If all goes well for Iceland, its population might top 340,000 by 2020. Somehow, almost 2 million more people went to Iceland within the last year than actually live in Iceland. For an interesting comparison, our National Travel and Tourism Office says that 79.6 million people from abroad visited the US in 2018. That’s a lot more than the number of people who visited Iceland, but look at that as a percentage of the population.

Last year, the number of foreign travelers welcomed by the US was roughly equivalent to 24 percent of our total population—impressive, right? Meanwhile, over the last year, Iceland hosted more than 650 percent of its total population. Somehow, I didn’t make the cut.

If you look closely...that's Atlantic City behind me. (Photo by Kathleen Johns.)
If you look closely...that's Atlantic City behind me. (Photo by Kathleen Johns.)

Pictures of Iceland

I honestly don’t know a lot about Iceland, besides my terrible lust to keep up with my friends by going there. I rely on everyone else’s stories and photos. You can see the Aurora Borealis from Iceland. It’s dotted with bubbling geologic features: a misty place with steamy bodies of water where you can become a sleek silhouette in neon-peach sunsets. Various friendly, shaggy animals, like sheep and ponies, roam the countryside. You can climb glaciers that are somehow snowy but also an eerie, milky electric blue. Iceland’s national dish is a giant shark that’s been fermenting for several months. And there's something about big hot dogs.

I almost wish I was there right now.

Almost. Because there might be someplace better.

Summer salvation

There are no geysers, glaciers, no Northern Lights. But on a perfect July day on the Jersey shore, the ocean is a glassy turquoise-green, and if it feels a little chilly, the waves smack you anyway until you’re pleasantly cool under the sun. If you stay in the breakers, the water pulls at your waist one moment and then heaves up to your neck the next—keep your feet on the sand, too deep to see, and hope you don’t hit a crab down there. Sunblock stings your eye.

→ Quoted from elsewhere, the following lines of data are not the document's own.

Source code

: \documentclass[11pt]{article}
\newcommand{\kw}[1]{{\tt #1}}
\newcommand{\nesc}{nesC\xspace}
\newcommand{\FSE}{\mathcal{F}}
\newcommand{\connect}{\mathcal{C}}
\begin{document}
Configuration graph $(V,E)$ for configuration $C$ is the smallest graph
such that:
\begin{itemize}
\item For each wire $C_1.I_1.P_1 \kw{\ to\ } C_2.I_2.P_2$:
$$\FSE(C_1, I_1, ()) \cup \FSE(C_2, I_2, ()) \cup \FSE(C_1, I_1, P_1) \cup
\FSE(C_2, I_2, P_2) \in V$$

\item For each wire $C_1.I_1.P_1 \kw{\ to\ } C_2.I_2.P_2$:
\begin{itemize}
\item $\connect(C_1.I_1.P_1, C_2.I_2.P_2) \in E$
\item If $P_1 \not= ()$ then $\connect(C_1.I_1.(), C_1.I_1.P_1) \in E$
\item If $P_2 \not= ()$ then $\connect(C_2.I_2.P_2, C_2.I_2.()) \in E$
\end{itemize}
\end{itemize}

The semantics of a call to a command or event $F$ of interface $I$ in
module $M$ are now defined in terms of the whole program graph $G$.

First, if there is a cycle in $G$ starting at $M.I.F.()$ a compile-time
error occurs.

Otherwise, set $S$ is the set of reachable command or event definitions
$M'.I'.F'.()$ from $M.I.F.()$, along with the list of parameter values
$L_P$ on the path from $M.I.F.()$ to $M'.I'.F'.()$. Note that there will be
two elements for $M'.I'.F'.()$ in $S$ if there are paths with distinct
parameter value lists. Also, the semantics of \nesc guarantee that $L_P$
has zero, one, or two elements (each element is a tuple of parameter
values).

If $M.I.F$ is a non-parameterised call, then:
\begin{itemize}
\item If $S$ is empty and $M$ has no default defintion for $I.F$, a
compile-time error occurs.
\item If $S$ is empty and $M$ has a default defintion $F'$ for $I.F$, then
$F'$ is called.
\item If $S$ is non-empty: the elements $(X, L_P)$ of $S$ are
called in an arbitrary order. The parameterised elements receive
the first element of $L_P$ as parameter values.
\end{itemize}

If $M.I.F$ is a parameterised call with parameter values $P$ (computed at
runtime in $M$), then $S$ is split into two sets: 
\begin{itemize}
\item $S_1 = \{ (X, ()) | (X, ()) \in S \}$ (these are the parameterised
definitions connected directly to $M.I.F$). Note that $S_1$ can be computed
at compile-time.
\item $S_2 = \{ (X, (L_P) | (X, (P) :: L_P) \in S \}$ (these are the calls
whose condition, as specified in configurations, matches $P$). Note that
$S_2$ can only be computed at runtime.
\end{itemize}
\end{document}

Do you know how to catch a wave with your body or a Styrofoam boogie-board tethered to a sodden Velcro bracelet strapped around your wrist? How you poise yourself facing the beach with your neck craning back at the waves? The moment when you grab the perfect foamy crest just before it crashes, and bump and glide all the way to the sand?

When you let the waves beat you back in for good, your body is heavy as you splash out of the shallows. Saltwater runs down your limbs, and if you turn your head, your ears sound like a sweater sleeve accidentally hitting a live microphone. You have to whip your head down and to the side until the water leaks out with a warm crackle only you can hear. Reach your beach towel baked in the sun and bury your face in the old terrycloth. Bliss.

I don’t know how many people head down the shore each summer, but I’m always one of them. I’ll never be a 1-percenter—especially as long as I’m an arts journalist. And I may never be a 0.2-percenter flying to Iceland. But I've got a good thing going at home.